Nilai sebenarnya bergantung pada praktik pengecoran, ketebalan bagian, kriteria penerimaan perlakuan panas dan inspeksi.
| Milik | Khas / nominal | Kisaran khas (praktis) |
| Kekuatan tarik tertinggi, Rm | ≈ 400 MPa | 370 - - 430 MPa |
| 0.2% bukti atau hasil (kira -kira.) | ~250–280 MPa | 230 - - 300 MPa |
| Pemanjangan pada patahan, A (%) | ≥ 15 % (kelas minimal) | 15 - - 22 % |
| modulus Young, E | ≈ 165 IPK | 155 - - 175 IPK |
| Rasio Poisson, N | ≈ 0,27–0,29 | 0.26 - - 0.30 |
| kekerasan brinell, HB | ~ 150 (khas) | 130 - - 230 HB (bergantung pada matriks) |
| Kepadatan | ≈ 7.15 g · cm⁻³ | 7.05 - - 7.25 g · cm⁻³ |
| Kekuatan tekan (kira -kira.) | khas > Rm | ~700 – 1200 MPa (bergantung pada matriks) |
| Ketangguhan patah, K_ic (Timur.) | ≈ 40 - - 70 MPa · √m (tipikal feritik/campuran) | 30 - - 80 MPa · √m (matriks yang kuat & tergantung kualitas) |
| Daya tahan terhadap kelelahan (tak berlekuk, R = –1, sepenuhnya terbalik) | konservatif: ~0,3–0,5·Rm | ~120 – 200 MPa (tergantung pada penyelesaiannya, cacat) |
| Koefisien ekspansi termal, A | ≈ 11.0 × 10⁻⁶ /K | 10.5 - - 12.0 × 10⁻⁶ /K |
| Konduktivitas termal | ≈ 35 - - 55 W·m⁻¹·K⁻¹ | 30 - - 60 W·m⁻¹·K⁻¹ |
| Panas spesifik | ≈ 450 J·kg⁻¹·K⁻¹ | 420 - - 480 J·kg⁻¹·K⁻¹ |
Karakteristik dan Mekanisme Kinerja Utama
Keuletan dan ketangguhan yang tinggi
EN-GJS-400-15 biasanya dilengkapi dengan matriks feritik atau feritik-perlitik dan grafit bulat.

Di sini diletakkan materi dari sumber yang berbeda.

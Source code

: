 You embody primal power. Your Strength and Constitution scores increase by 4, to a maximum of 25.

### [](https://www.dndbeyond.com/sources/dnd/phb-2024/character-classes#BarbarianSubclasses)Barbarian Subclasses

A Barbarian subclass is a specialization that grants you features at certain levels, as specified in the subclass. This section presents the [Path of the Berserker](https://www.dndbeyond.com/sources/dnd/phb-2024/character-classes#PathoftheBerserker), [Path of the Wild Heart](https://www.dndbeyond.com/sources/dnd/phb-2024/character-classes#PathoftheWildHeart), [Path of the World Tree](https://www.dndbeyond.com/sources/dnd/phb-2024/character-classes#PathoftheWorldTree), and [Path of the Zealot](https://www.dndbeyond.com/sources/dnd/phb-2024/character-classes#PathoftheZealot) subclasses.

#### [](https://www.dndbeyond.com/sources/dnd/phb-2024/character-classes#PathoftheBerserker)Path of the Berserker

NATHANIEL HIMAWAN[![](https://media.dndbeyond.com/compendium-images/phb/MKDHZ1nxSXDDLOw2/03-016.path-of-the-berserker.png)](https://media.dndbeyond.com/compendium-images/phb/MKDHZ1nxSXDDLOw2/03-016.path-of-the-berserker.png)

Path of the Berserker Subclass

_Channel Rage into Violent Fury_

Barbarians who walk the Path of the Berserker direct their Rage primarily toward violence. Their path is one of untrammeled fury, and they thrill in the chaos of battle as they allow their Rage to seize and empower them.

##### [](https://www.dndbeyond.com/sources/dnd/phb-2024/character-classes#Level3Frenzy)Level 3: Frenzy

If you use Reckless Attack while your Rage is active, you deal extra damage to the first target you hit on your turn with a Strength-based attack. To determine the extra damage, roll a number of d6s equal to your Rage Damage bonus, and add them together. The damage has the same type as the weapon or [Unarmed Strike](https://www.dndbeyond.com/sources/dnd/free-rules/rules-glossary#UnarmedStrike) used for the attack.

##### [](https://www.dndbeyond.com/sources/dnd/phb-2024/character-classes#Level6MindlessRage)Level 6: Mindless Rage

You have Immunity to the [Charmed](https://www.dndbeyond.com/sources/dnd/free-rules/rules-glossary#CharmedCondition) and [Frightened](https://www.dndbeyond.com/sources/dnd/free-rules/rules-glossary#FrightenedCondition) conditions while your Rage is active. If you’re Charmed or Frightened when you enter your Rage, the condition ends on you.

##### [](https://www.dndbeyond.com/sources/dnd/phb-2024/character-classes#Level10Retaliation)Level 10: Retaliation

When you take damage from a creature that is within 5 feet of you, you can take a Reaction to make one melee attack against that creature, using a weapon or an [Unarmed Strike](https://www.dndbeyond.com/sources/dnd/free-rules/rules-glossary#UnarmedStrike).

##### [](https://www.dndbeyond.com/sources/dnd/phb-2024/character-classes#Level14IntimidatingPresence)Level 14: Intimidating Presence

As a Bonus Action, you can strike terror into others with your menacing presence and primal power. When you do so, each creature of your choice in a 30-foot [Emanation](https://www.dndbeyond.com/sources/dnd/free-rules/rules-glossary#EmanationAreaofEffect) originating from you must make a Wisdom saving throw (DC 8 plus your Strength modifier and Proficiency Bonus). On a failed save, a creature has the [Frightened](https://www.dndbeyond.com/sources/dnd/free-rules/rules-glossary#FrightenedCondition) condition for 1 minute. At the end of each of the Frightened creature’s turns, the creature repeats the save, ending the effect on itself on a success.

Matriks feritik memberikan kemampuan deformasi plastis yang kuat, sedangkan grafit bulat meminimalkan konsentrasi tegangan.
Sebagai akibat, standar coran tercapai perpanjangan 15–20%, memungkinkan material menyerap beban tumbukan dan menoleransi kondisi kelebihan beban tanpa kegagalan getas. Hal ini membuatnya cocok untuk komponen yang dibebani secara dinamis dan menahan tekanan.
Kekuatan sedang dengan kekuatan spesifik yang menguntungkan
Kekuatan tarik nominal EN-GJS-400-15 adalah ≈400MPa, dengan hasil produksi yang khas di 370–430MPa rentang dan nilai sesekali mendekat ≈450 MPa dalam kondisi optimal.
Ini mewakili sekitar 1.5–2 kali kekuatan besi cor kelabu biasa (MISALNYA., GG25), namun tetap berada di bawah baja karbon sedang.
Karena kepadatannya sebanding dengan baja, itu kekuatan spesifiknya mirip dengan baja karbon, tetapi manufaktur berbasis pengecoran biasanya menghasilkan hasil 20–40% lebih rendah total biaya suku cadang, khususnya untuk geometri kompleks.
Kemampuan mesin yang baik
Dengan tingkat kekerasan yang khas ~130–180 HB, Mesin EN-GJS-400-15 secara efisien.
Grafit bulat mengurangi gaya pemotongan dan keausan pahat, mendukung kecepatan pemotongan yang lebih tinggi dan umur alat yang stabil.
Dalam praktik industri, produktivitas permesinan seringkali 20–30% lebih tinggi dibandingkan besi cor kelabu. Permukaan akhir dari RA 3.2-6.3 μm mudah dicapai dalam produksi seri.
Kinerja suhu rendah
EN-GJS-400-15 mempertahankan ketangguhan yang berguna pada suhu di bawah nol. Pada –20 ° C., berdampak pada nilai energi ≥20J umumnya dicapai dalam pengecoran yang terkontrol dengan baik, secara signifikan mengungguli besi cor kelabu.
Untuk layanan suhu rendah (turun ke –40 ° C.), peningkatan ketangguhan dapat diperoleh melalui kontrol fosfor yang lebih ketat (≤0,04% berat) dan paduan nikel moderat (≈0,5–1,0% berat), memungkinkan dampak energi dari ≥25J, tunduk pada pengujian kualifikasi.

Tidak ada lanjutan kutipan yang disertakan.